## TASK DIRECTIONS
As the answer, set down the lines below from the one containing "Mencione as ferramentas" through the one containing "Giant of Teas](https://github.com/EDDIE0virmond)", exactly and inclusively, and no others.
[Opening DATASET EXCERPTS section]
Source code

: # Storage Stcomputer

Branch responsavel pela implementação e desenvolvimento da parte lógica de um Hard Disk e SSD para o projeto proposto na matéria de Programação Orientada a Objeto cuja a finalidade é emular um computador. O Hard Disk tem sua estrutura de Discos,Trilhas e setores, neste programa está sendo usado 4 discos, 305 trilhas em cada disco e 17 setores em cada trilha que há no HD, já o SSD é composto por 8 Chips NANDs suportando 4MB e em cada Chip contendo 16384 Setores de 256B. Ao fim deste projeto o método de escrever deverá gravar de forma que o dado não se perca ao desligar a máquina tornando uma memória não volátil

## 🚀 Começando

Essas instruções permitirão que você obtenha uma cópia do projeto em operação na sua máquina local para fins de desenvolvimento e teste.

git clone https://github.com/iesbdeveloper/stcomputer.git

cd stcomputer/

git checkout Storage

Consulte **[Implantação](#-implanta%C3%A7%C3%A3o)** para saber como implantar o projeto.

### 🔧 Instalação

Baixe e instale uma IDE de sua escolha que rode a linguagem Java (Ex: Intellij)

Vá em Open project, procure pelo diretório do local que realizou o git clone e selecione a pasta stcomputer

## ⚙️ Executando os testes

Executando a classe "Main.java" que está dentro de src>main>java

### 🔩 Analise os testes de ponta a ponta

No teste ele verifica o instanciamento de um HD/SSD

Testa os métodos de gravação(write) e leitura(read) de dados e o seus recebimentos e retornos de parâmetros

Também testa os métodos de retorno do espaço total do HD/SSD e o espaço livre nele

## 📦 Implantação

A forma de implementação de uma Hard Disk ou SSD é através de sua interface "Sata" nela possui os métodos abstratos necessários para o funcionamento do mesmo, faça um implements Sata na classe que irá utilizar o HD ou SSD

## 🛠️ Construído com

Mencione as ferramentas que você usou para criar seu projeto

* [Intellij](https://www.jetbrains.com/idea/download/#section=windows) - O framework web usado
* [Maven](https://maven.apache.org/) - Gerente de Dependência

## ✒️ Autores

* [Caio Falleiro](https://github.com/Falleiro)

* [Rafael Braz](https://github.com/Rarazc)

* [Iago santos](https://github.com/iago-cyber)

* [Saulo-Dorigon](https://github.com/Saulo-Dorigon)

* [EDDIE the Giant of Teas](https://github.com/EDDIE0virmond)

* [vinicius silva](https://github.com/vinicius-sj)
[Closing DATASET EXCERPTS section]
## SOLUTION
Mencione as ferramentas que você usou para criar seu projeto

* [Intellij](https://www.jetbrains.com/idea/download/#section=windows) - O framework web usado
* [Maven](https://maven.apache.org/) - Gerente de Dependência

## ✒️ Autores

* [Caio Falleiro](https://github.com/Falleiro)

* [Rafael Braz](https://github.com/Rarazc)

* [Iago santos](https://github.com/iago-cyber)

* [Saulo-Dorigon](https://github.com/Saulo-Dorigon)

* [EDDIE the Giant of Teas](https://github.com/EDDIE0virmond)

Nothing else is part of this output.